_Try it:_ A verbatim repetition of the data below is requested, without images.

Stored entries
================================

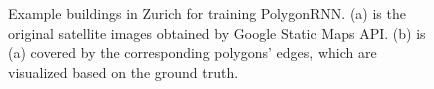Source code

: \begin{figure}[!h]
{	}
    \caption{Example buildings in Zurich for training PolygonRNN. (a) is the original satellite images obtained by Google Static Maps API. (b) is (a) covered by the corresponding polygons' edges, which are visualized based on the ground truth.}
	\label{fig:egbui}
\end{figure}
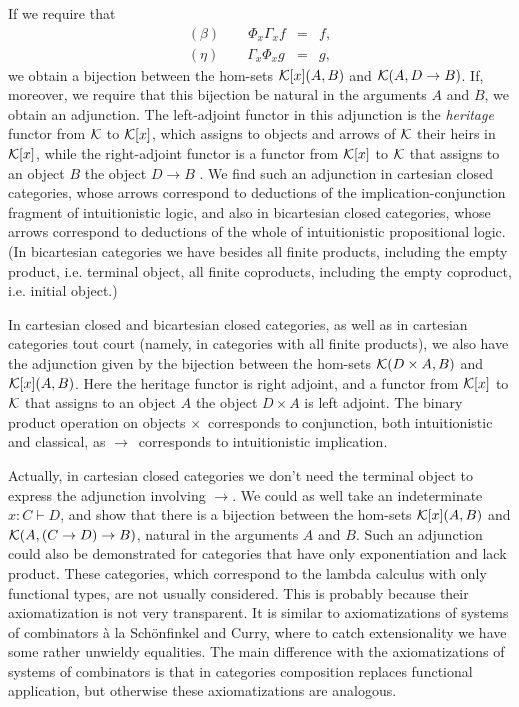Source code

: \documentclass[12pt]{article}
\begin{document}
If we require that 
\begin{eqnarray*}
(\beta )\qquad \Phi _{x}\Gamma _{x}f &=&f, \\
(\eta )\qquad \Gamma _{x}\Phi _{x}g &=&g,
\end{eqnarray*}
we obtain a bijection between the hom-sets ${\cal K}[x](A,B)$ and ${\cal K}%
(A,D\rightarrow B)$. If, moreover, we require that this bijection be natural
in the arguments $A$ and $B$, we obtain an adjunction. The left-adjoint
functor in this adjunction is the {\it heritage} functor from ${\cal K}$ to $%
{\cal K}[x]$, which assigns to objects and arrows of ${\cal K}$ their heirs
in ${\cal K}[x]$, while the right-adjoint functor is a functor from ${\cal K}%
[x]$ to ${\cal K}$ that assigns to an object $B$ the object $D\rightarrow B$%
. We find such an adjunction in cartesian closed categories, whose arrows
correspond to deductions of the implication-conjunction fragment of
intuitionistic logic, and also in bicartesian closed categories, whose
arrows correspond to deductions of the whole of intuitionistic propositional
logic. (In bicartesian categories we have besides all finite products,
including the empty product, i.e. terminal object, all finite coproducts,
including the empty coproduct, i.e. initial object.)

In cartesian closed and bicartesian closed categories, as well as in
cartesian categories tout court (namely, in categories with all finite
products), we also have the adjunction given by the bijection between the
hom-sets ${\cal K}(D\times A,B)$ and ${\cal K}[x](A,B)$. Here the heritage
functor is right adjoint, and a functor from ${\cal K}[x]$ to ${\cal K}$
that assigns to an object $A$ the object $D\times A$ is left adjoint. The
binary product operation on objects $\times $\ corresponds to conjunction,
both intuitionistic and classical, as $\rightarrow $\ corresponds to
intuitionistic implication.

Actually, in cartesian closed categories we don't need the terminal object
to express the adjunction involving $\rightarrow $. We could as well take an
indeterminate $x:C\vdash D$, and show that there is a bijection between the
hom-sets ${\cal K}[x](A,B)$ and ${\cal K}(A,(C\rightarrow D)\rightarrow B)$,
natural in the arguments $A$ and $B$. Such an adjunction could also be
demonstrated for categories that have only exponentiation and lack product.
These categories, which correspond to the lambda calculus with only
functional types, are not usually considered. This is probably because their
axiomatization is not very transparent. It is similar to axiomatizations of
systems of combinators \`{a} la Sch\"{o}nfinkel and Curry, where to catch
extensionality we have some rather unwieldy equalities. The main difference
with the axiomatizations of systems of combinators is that in categories
composition replaces functional application, but otherwise these
axiomatizations are analogous.
\end{document}

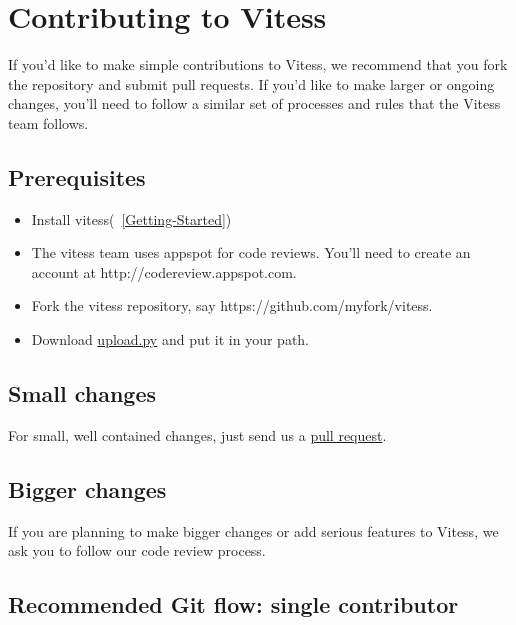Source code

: \section{Contributing to Vitess}\hypertarget{contributing-to-vitess}{}\label{contributing-to-vitess}

If you'd like to make simple contributions to Vitess, we recommend that you fork
the repository and submit pull requests. If you'd like to make larger or ongoing
changes, you'll need to follow a similar set of processes and rules that the
Vitess team follows.

\subsection{Prerequisites}\hypertarget{prerequisites}{}\label{prerequisites}

\begin{itemize}
\item Install vitess(~\ref{Getting-Started})
\item The vitess team uses appspot for code reviews. You'll need to create an account at http://codereview.appspot.com.
\item Fork the vitess repository, say https://github.com/myfork/vitess.
\item Download \href{https://code.google.com/p/rietveld/wiki/UploadPyUsage}{upload.py} and put it in your path.
\end{itemize}

\subsection{Small changes}\hypertarget{small-changes}{}\label{small-changes}

For small, well contained changes, just send us a
\href{https://help.github.com/articles/using-pull-requests}{pull request}.

\subsection{Bigger changes}\hypertarget{bigger-changes}{}\label{bigger-changes}

If you are planning to make bigger changes or add serious features to Vitess, we
ask you to follow our code review process.

\subsection{Recommended Git flow: single contributor}\hypertarget{recommended-git-flow-single-contributor}{}\label{recommended-git-flow-single-contributor}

================================

_Task output:_
Source code

: \begin{figure}[!h]
{	}
    \caption{Example buildings in Zurich for training PolygonRNN. (a) is the original satellite images obtained by Google Static Maps API. (b) is (a) covered by the corresponding polygons' edges, which are visualized based on the ground truth.}
	\label{fig:egbui}
\end{figure}
Source code

: \documentclass[12pt]{article}
\begin{document}
If we require that 
\begin{eqnarray*}
(\beta )\qquad \Phi _{x}\Gamma _{x}f &=&f, \\
(\eta )\qquad \Gamma _{x}\Phi _{x}g &=&g,
\end{eqnarray*}
we obtain a bijection between the hom-sets ${\cal K}[x](A,B)$ and ${\cal K}%
(A,D\rightarrow B)$. If, moreover, we require that this bijection be natural
in the arguments $A$ and $B$, we obtain an adjunction. The left-adjoint
functor in this adjunction is the {\it heritage} functor from ${\cal K}$ to $%
{\cal K}[x]$, which assigns to objects and arrows of ${\cal K}$ their heirs
in ${\cal K}[x]$, while the right-adjoint functor is a functor from ${\cal K}%
[x]$ to ${\cal K}$ that assigns to an object $B$ the object $D\rightarrow B$%
. We find such an adjunction in cartesian closed categories, whose arrows
correspond to deductions of the implication-conjunction fragment of
intuitionistic logic, and also in bicartesian closed categories, whose
arrows correspond to deductions of the whole of intuitionistic propositional
logic. (In bicartesian categories we have besides all finite products,
including the empty product, i.e. terminal object, all finite coproducts,
including the empty coproduct, i.e. initial object.)

In cartesian closed and bicartesian closed categories, as well as in
cartesian categories tout court (namely, in categories with all finite
products), we also have the adjunction given by the bijection between the
hom-sets ${\cal K}(D\times A,B)$ and ${\cal K}[x](A,B)$. Here the heritage
functor is right adjoint, and a functor from ${\cal K}[x]$ to ${\cal K}$
that assigns to an object $A$ the object $D\times A$ is left adjoint. The
binary product operation on objects $\times $\ corresponds to conjunction,
both intuitionistic and classical, as $\rightarrow $\ corresponds to
intuitionistic implication.

Actually, in cartesian closed categories we don't need the terminal object
to express the adjunction involving $\rightarrow $. We could as well take an
indeterminate $x:C\vdash D$, and show that there is a bijection between the
hom-sets ${\cal K}[x](A,B)$ and ${\cal K}(A,(C\rightarrow D)\rightarrow B)$,
natural in the arguments $A$ and $B$. Such an adjunction could also be
demonstrated for categories that have only exponentiation and lack product.
These categories, which correspond to the lambda calculus with only
functional types, are not usually considered. This is probably because their
axiomatization is not very transparent. It is similar to axiomatizations of
systems of combinators \`{a} la Sch\"{o}nfinkel and Curry, where to catch
extensionality we have some rather unwieldy equalities. The main difference
with the axiomatizations of systems of combinators is that in categories
composition replaces functional application, but otherwise these
axiomatizations are analogous.
\end{document}

Source code

: \section{Contributing to Vitess}\hypertarget{contributing-to-vitess}{}\label{contributing-to-vitess}

If you'd like to make simple contributions to Vitess, we recommend that you fork
the repository and submit pull requests. If you'd like to make larger or ongoing
changes, you'll need to follow a similar set of processes and rules that the
Vitess team follows.

\subsection{Prerequisites}\hypertarget{prerequisites}{}\label{prerequisites}

\begin{itemize}
\item Install vitess(~\ref{Getting-Started})
\item The vitess team uses appspot for code reviews. You'll need to create an account at http://codereview.appspot.com.
\item Fork the vitess repository, say https://github.com/myfork/vitess.
\item Download \href{https://code.google.com/p/rietveld/wiki/UploadPyUsage}{upload.py} and put it in your path.
\end{itemize}

\subsection{Small changes}\hypertarget{small-changes}{}\label{small-changes}

For small, well contained changes, just send us a
\href{https://help.github.com/articles/using-pull-requests}{pull request}.

\subsection{Bigger changes}\hypertarget{bigger-changes}{}\label{bigger-changes}

If you are planning to make bigger changes or add serious features to Vitess, we
ask you to follow our code review process.

\subsection{Recommended Git flow: single contributor}\hypertarget{recommended-git-flow-single-contributor}{}\label{recommended-git-flow-single-contributor}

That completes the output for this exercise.